Original article can be found here (source): Deep Learning on Medium

ML Paper Challenge Day 8— Going deeper with convolutions

Day 8: 2020.04.19
Paper: Going deeper with convolutions
Category: Model/CNN/Deep Learning/Image Recognition

This paper introduces a new concept called “Inception”, which is able to improve utilisation of computation resources inside the network. This allows increasing the depth and width while keeping the computational budget constant.
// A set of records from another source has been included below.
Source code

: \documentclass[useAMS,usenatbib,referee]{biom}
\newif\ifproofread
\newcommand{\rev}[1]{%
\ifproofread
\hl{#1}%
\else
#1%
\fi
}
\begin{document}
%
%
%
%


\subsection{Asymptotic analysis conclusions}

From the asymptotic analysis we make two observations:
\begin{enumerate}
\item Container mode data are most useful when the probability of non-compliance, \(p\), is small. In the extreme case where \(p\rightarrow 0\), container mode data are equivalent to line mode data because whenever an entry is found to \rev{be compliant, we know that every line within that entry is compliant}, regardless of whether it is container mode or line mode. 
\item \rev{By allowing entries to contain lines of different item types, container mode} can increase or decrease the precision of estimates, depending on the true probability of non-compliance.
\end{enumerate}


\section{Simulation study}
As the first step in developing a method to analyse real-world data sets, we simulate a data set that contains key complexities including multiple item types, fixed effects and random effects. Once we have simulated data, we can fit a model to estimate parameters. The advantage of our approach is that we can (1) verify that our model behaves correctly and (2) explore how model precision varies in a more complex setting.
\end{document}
  • based on the Hebbian principle & intuition of multi-scale processing
  • useful in the context of localisation and object detection

Related Work:

  • Series of fixed Gabor filters of different sizes: handle multiple scales
    -> In “Inception”, all filters are learned
  • Network-in-Network: increase the representational power of neural networks
    additional 1 × 1 convolutional layers are added to the network
    -> In “Inception”, used mainly as dimension reduction modules to remove computational bottlenecks
  • R-CNN: decomposes the overall detection problem into two subproblems: utilising low-level cues such as colour and texture in order to generate object location proposals in a category-agnostic fashion and using CNN classifiers to identify object categories at those locations.
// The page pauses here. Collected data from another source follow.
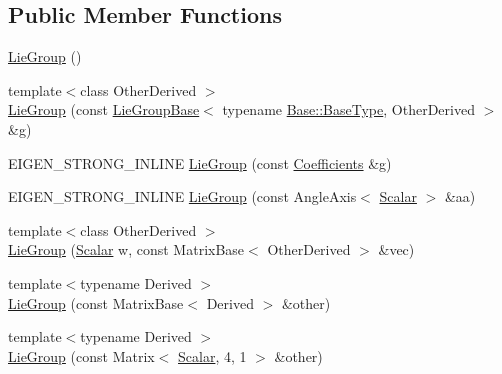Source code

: \subsection*{Public Member Functions}
\begin{DoxyCompactItemize}
\item 
\hyperlink{class_lie_group_3_01_quaternion_3_01___scalar_01_4_01_4_a0810d682a2a637aa77877e84695bc884}{Lie\+Group} ()
\item 
{\footnotesize template$<$class Other\+Derived $>$ }\\\hyperlink{class_lie_group_3_01_quaternion_3_01___scalar_01_4_01_4_a56d1bf6da37ec19a2e2857f5c982410a}{Lie\+Group} (const \hyperlink{class_lie_group_base}{Lie\+Group\+Base}$<$ typename \hyperlink{class_lie_group_base_a895bed679f100c71c6dcbfd5532635b0}{Base\+::\+Base\+Type}, Other\+Derived $>$ \&g)
\item 
E\+I\+G\+E\+N\+\_\+\+S\+T\+R\+O\+N\+G\+\_\+\+I\+N\+L\+I\+NE \hyperlink{class_lie_group_3_01_quaternion_3_01___scalar_01_4_01_4_a7126b500c3e732fd1eba547c03fdf34e}{Lie\+Group} (const \hyperlink{class_lie_group_3_01_quaternion_3_01___scalar_01_4_01_4_a80504cfb3bcbf55c7d4c1e377ef9f782}{Coefficients} \&g)
\item 
E\+I\+G\+E\+N\+\_\+\+S\+T\+R\+O\+N\+G\+\_\+\+I\+N\+L\+I\+NE \hyperlink{class_lie_group_3_01_quaternion_3_01___scalar_01_4_01_4_ab91fa6322f5c3573fcff1b27a3c55d6f}{Lie\+Group} (const Angle\+Axis$<$ \hyperlink{class_lie_group_3_01_quaternion_3_01___scalar_01_4_01_4_a5c9cc4f61c2a1870f44da7951225dc4e}{Scalar} $>$ \&aa)
\item 
{\footnotesize template$<$class Other\+Derived $>$ }\\\hyperlink{class_lie_group_3_01_quaternion_3_01___scalar_01_4_01_4_a0b505b5a4a7bc08f699a347b0ead4a4f}{Lie\+Group} (\hyperlink{class_lie_group_3_01_quaternion_3_01___scalar_01_4_01_4_a5c9cc4f61c2a1870f44da7951225dc4e}{Scalar} w, const Matrix\+Base$<$ Other\+Derived $>$ \&vec)
\item 
{\footnotesize template$<$typename Derived $>$ }\\\hyperlink{class_lie_group_3_01_quaternion_3_01___scalar_01_4_01_4_a19ea5d83094ec2d26d6e856d670b952d}{Lie\+Group} (const Matrix\+Base$<$ Derived $>$ \&other)
\item 
{\footnotesize template$<$typename Derived $>$ }\\\hyperlink{class_lie_group_3_01_quaternion_3_01___scalar_01_4_01_4_ada8f3063710d6ef0737a43f0a6f55af2}{Lie\+Group} (const Matrix$<$ \hyperlink{class_lie_group_3_01_quaternion_3_01___scalar_01_4_01_4_a5c9cc4f61c2a1870f44da7951225dc4e}{Scalar}, 4, 1 $>$ \&other)

\end{DoxyCompactItemize}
  • introduce sparsity and replace the fully connected layers by the sparse ones, even inside the convolutions
  • “if the probability distribution of the dataset is representable by a large, very sparse deep neural network, then the optimal network topology can be constructed layer after layer by analysing the correlation statistics of the preceding layer activations and clustering neurons with highly correlated outputs.” -> Hebbian principle — neurons that fire together, wire together
  • However, today’s computing infrastructures are very inefficient for numerical calculation on non-uniform sparse data structures
  • clustering sparse matrices into relatively dense sub-matrices tends to give competitive performance for sparse matrix multiplication.
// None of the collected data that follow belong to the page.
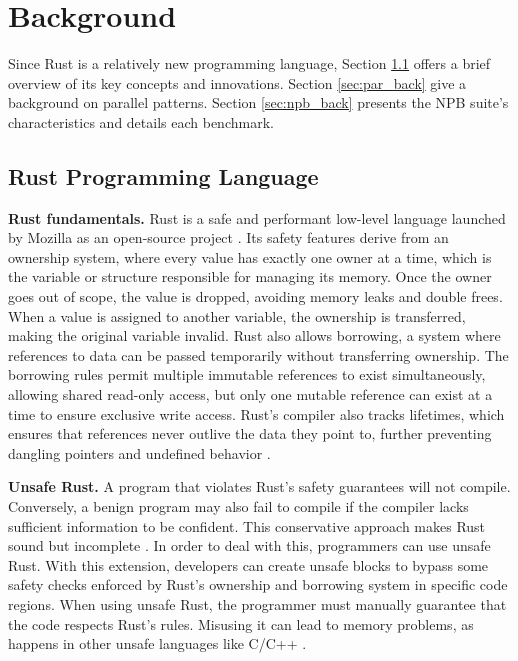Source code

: 
\section{Background}\label{sec:back}
Since Rust is a relatively new programming language, Section \ref{sec:rust_back} offers a brief overview of its key concepts and innovations. 
Section \ref{sec:par_back} give a background on parallel patterns. 
Section \ref{sec:npb_back} presents the NPB suite's characteristics and details each benchmark.
    
    \subsection{Rust Programming Language}\label{sec:rust_back}
    \textbf{Rust fundamentals.} Rust is a safe and performant low-level language launched by Mozilla as an open-source project \cite{rustbook}. Its safety features derive from an ownership system, where every value has exactly one owner at a time, which is the variable or structure responsible for managing its memory. Once the owner goes out of scope, the value is dropped, avoiding memory leaks and double frees. When a value is assigned to another variable, the ownership is transferred, making the original variable invalid. Rust also allows borrowing, a system where references to data can be passed temporarily without transferring ownership. The borrowing rules permit multiple immutable references to exist simultaneously, allowing shared read-only access, but only one mutable reference can exist at a time to ensure exclusive write access. Rust’s compiler also tracks lifetimes, which ensures that references never outlive the data they point to, further preventing dangling pointers and undefined behavior \cite{rustbook}.
    
    \textbf{Unsafe Rust.}  A program that violates Rust's safety guarantees will not compile. Conversely, a benign program may also fail to compile if the compiler lacks sufficient information to be confident. This conservative approach makes Rust sound but incomplete \cite{rivera2021keeping}. In order to deal with this, programmers can use unsafe Rust. With this extension, developers can create unsafe blocks to bypass some safety checks enforced by Rust's ownership and borrowing system in specific code regions. When using unsafe Rust, the programmer must manually guarantee that the code respects Rust's rules. Misusing it can lead to memory problems, as happens in other unsafe languages like C/C++ \cite{rustbook}.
  • consider how an optimal local sparse structure of a convolutional vision network can be approximated and covered by readily available dense components
  • find the optimal local construction and to repeat it spatially
  • a layer-by layer construction where one should analyse the correlation statistics of the last layer and cluster them into groups of units with high correlation.
  • Each unit from an earlier layer corresponds to some region of the input image and these units are grouped into filter banks
  • In lower layers (the ones close to the input):
    correlated units would concentrate in local regions.
    -> end up with a lot of clusters concentrated in a single region and they can be covered by a layer of 1×1 convolutions in the next layer
  • In upper layers:
    there will be a smaller number of more spatially spread out clusters that can be covered by convolutions over larger patches, and there will be a decreasing number of patches over larger and larger regions
    -> to avoid patch-alignment issues, current incarnations of the Inception architecture are restricted to filter sizes 1×1, 3×3 and 5×5;
  • As features of higher abstraction are captured by higher layers, their spatial concentration is expected to decrease.
    ->the ratio of 3×3 and 5×5 convolutions should increase as we move to higher layers.


  • 5×5 convolutions can be prohibitively expensive on top of a convolutional layer with a large number of filters.
  • Solution: Reduce dimension
    1×1 convolutions are used to compute reductions before the expensive 3×3 and 5×5 convolutions.